Data to use:

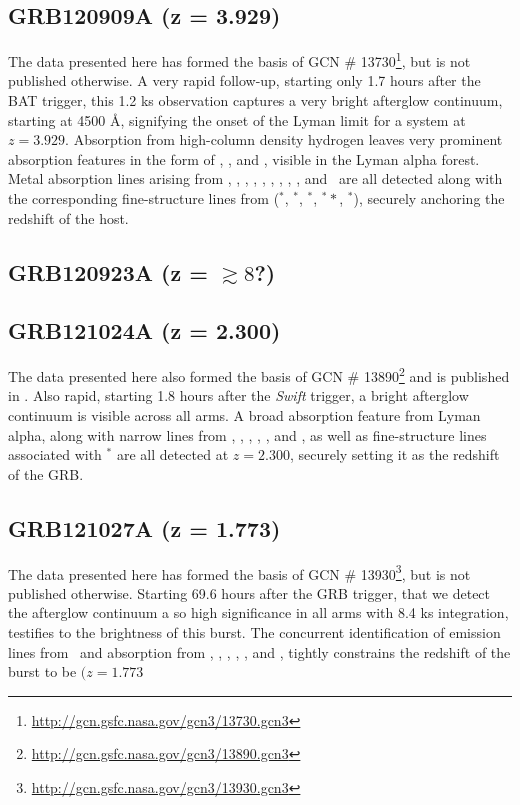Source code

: \documentclass{aa}    %
\begin{document}
\subsection{GRB120909A (z = 3.929)}
The data presented here has formed the basis of GCN \#
13730\footnote{\url{http://gcn.gsfc.nasa.gov/gcn3/13730.gcn3}}, but is not
published otherwise. A very rapid follow-up, starting only 1.7 hours after the
BAT trigger, this 1.2 ks observation captures a very bright afterglow
continuum, starting at 4500 \AA, signifying the onset of the Lyman limit for a 
system at $z = 3.929$. Absorption from high-column density hydrogen leaves very
prominent absorption features in the form of \lya, \lyb, and \lyg, visible in
the Lyman alpha forest. Metal absorption lines arising from \feii, \NIii,
\SIii, \sii, \alii, \aliii, \cii, \oi, \civ, and \znii~are all detected along
with the corresponding fine-structure lines from (\feii$^*$, \SIii$^*$,
\oi$^*$, \oi$^**$, \cii$^*$), securely anchoring the redshift of the host.




\subsection{GRB120923A (z = $\gtrsim8$?)}






\subsection{GRB121024A (z = 2.300)}
The data presented here also formed the basis of GCN \#
13890\footnote{\url{http://gcn.gsfc.nasa.gov/gcn3/13890.gcn3}} and is published
in \citet{Friis2015}. Also rapid, starting 1.8 hours after the \textit{Swift}
trigger, a bright afterglow continuum is visible across all arms. A broad
absorption feature from Lyman alpha, along with narrow lines from \civ, \SIii,
\SIiv, \feii, \sii, and \alii, as well as fine-structure lines associated with
\SIii$^*$ are all detected at $z = 2.300$, securely setting it as the redshift
of the GRB.

\subsection{GRB121027A (z = 1.773)}		
The data presented here has formed the basis of GCN \#
13930\footnote{\url{http://gcn.gsfc.nasa.gov/gcn3/13930.gcn3}}, but is not
published otherwise. Starting 69.6 hours after the GRB trigger, that we detect
the afterglow continuum a so high significance in all arms with 8.4 ks
integration, testifies to the brightness of this burst. The concurrent
identification of emission lines from \oiii~and absorption from \civ, \alii,
\aliii, \mgi, \mgii, and \feii, tightly constrains the redshift of the burst to
be $(z = 1.773$
\end{document}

What you need to do:
Beginning with the line holding "continuum, starting at" and ending with the line holding "trigger, a bright", write out the stretch of material above exactly; add no further lines.

Task response:
continuum, starting at 4500 \AA, signifying the onset of the Lyman limit for a 
system at $z = 3.929$. Absorption from high-column density hydrogen leaves very
prominent absorption features in the form of \lya, \lyb, and \lyg, visible in
the Lyman alpha forest. Metal absorption lines arising from \feii, \NIii,
\SIii, \sii, \alii, \aliii, \cii, \oi, \civ, and \znii~are all detected along
with the corresponding fine-structure lines from (\feii$^*$, \SIii$^*$,
\oi$^*$, \oi$^**$, \cii$^*$), securely anchoring the redshift of the host.




\subsection{GRB120923A (z = $\gtrsim8$?)}






\subsection{GRB121024A (z = 2.300)}
The data presented here also formed the basis of GCN \#
13890\footnote{\url{http://gcn.gsfc.nasa.gov/gcn3/13890.gcn3}} and is published
in \citet{Friis2015}. Also rapid, starting 1.8 hours after the \textit{Swift}
trigger, a bright afterglow continuum is visible across all arms. A broad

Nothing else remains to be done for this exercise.